**AIM OF THE TASK**
The reply should hold every record, copied exactly.

____ SUPPLIED MATERIAL

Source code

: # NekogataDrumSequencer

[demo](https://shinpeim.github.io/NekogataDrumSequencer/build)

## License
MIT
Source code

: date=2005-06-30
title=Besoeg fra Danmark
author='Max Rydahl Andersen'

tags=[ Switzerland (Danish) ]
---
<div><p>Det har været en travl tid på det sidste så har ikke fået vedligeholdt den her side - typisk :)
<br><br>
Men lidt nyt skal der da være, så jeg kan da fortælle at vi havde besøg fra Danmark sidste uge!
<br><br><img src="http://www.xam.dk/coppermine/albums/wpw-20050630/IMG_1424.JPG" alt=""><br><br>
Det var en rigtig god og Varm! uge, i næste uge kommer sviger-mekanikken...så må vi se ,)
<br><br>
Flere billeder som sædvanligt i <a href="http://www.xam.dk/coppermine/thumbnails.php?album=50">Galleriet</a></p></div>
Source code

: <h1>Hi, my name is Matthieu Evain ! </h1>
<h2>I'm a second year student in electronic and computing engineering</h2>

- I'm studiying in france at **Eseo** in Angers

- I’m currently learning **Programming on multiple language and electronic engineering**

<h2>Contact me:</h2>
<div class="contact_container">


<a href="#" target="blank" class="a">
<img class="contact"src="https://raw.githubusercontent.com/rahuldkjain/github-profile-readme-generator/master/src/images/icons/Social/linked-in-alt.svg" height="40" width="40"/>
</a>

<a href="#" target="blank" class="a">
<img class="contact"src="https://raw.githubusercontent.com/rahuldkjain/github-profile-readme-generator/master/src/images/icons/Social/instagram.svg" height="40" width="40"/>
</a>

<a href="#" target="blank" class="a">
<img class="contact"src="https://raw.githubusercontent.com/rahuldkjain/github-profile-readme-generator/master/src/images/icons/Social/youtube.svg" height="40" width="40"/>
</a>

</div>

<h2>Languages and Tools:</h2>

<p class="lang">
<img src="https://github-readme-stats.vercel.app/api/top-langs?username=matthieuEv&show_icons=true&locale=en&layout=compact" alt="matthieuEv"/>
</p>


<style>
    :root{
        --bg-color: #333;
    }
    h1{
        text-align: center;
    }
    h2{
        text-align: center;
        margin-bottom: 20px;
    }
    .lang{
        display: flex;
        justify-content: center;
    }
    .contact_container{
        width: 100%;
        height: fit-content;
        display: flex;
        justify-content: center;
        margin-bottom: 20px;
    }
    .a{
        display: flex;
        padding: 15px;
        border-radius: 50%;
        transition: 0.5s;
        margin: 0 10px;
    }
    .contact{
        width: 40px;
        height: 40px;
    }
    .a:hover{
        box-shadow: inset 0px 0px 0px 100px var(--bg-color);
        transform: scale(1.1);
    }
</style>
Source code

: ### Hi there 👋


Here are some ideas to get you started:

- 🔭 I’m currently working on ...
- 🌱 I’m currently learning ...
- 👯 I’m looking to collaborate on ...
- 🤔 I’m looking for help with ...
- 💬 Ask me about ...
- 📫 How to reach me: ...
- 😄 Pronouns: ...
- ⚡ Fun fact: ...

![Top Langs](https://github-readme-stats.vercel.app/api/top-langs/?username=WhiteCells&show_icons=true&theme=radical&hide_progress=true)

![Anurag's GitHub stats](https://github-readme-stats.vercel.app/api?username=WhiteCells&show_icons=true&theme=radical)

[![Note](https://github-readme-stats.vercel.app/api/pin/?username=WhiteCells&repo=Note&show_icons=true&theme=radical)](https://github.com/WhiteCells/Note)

________

**OUTPUT OF THE EXERCISE**
Source code

: # NekogataDrumSequencer

[demo](https://shinpeim.github.io/NekogataDrumSequencer/build)

## License
MIT
Source code

: date=2005-06-30
title=Besoeg fra Danmark
author='Max Rydahl Andersen'

tags=[ Switzerland (Danish) ]
---
<div><p>Det har været en travl tid på det sidste så har ikke fået vedligeholdt den her side - typisk :)
<br><br>
Men lidt nyt skal der da være, så jeg kan da fortælle at vi havde besøg fra Danmark sidste uge!
<br><br><img src="http://www.xam.dk/coppermine/albums/wpw-20050630/IMG_1424.JPG" alt=""><br><br>
Det var en rigtig god og Varm! uge, i næste uge kommer sviger-mekanikken...så må vi se ,)
<br><br>
Flere billeder som sædvanligt i <a href="http://www.xam.dk/coppermine/thumbnails.php?album=50">Galleriet</a></p></div>
Source code

: <h1>Hi, my name is Matthieu Evain ! </h1>
<h2>I'm a second year student in electronic and computing engineering</h2>

- I'm studiying in france at **Eseo** in Angers

- I’m currently learning **Programming on multiple language and electronic engineering**

<h2>Contact me:</h2>
<div class="contact_container">


<a href="#" target="blank" class="a">
<img class="contact"src="https://raw.githubusercontent.com/rahuldkjain/github-profile-readme-generator/master/src/images/icons/Social/linked-in-alt.svg" height="40" width="40"/>
</a>

<a href="#" target="blank" class="a">
<img class="contact"src="https://raw.githubusercontent.com/rahuldkjain/github-profile-readme-generator/master/src/images/icons/Social/instagram.svg" height="40" width="40"/>
</a>

<a href="#" target="blank" class="a">
<img class="contact"src="https://raw.githubusercontent.com/rahuldkjain/github-profile-readme-generator/master/src/images/icons/Social/youtube.svg" height="40" width="40"/>
</a>

</div>

<h2>Languages and Tools:</h2>

<p class="lang">
<img src="https://github-readme-stats.vercel.app/api/top-langs?username=matthieuEv&show_icons=true&locale=en&layout=compact" alt="matthieuEv"/>
</p>


<style>
    :root{
        --bg-color: #333;
    }
    h1{
        text-align: center;
    }
    h2{
        text-align: center;
        margin-bottom: 20px;
    }
    .lang{
        display: flex;
        justify-content: center;
    }
    .contact_container{
        width: 100%;
        height: fit-content;
        display: flex;
        justify-content: center;
        margin-bottom: 20px;
    }
    .a{
        display: flex;
        padding: 15px;
        border-radius: 50%;
        transition: 0.5s;
        margin: 0 10px;
    }
    .contact{
        width: 40px;
        height: 40px;
    }
    .a:hover{
        box-shadow: inset 0px 0px 0px 100px var(--bg-color);
        transform: scale(1.1);
    }
</style>
Source code

: ### Hi there 👋


Here are some ideas to get you started:

- 🔭 I’m currently working on ...
- 🌱 I’m currently learning ...
- 👯 I’m looking to collaborate on ...
- 🤔 I’m looking for help with ...
- 💬 Ask me about ...
- 📫 How to reach me: ...
- 😄 Pronouns: ...
- ⚡ Fun fact: ...

![Top Langs](https://github-readme-stats.vercel.app/api/top-langs/?username=WhiteCells&show_icons=true&theme=radical&hide_progress=true)

![Anurag's GitHub stats](https://github-readme-stats.vercel.app/api?username=WhiteCells&show_icons=true&theme=radical)

[![Note](https://github-readme-stats.vercel.app/api/pin/?username=WhiteCells&repo=Note&show_icons=true&theme=radical)](https://github.com/WhiteCells/Note)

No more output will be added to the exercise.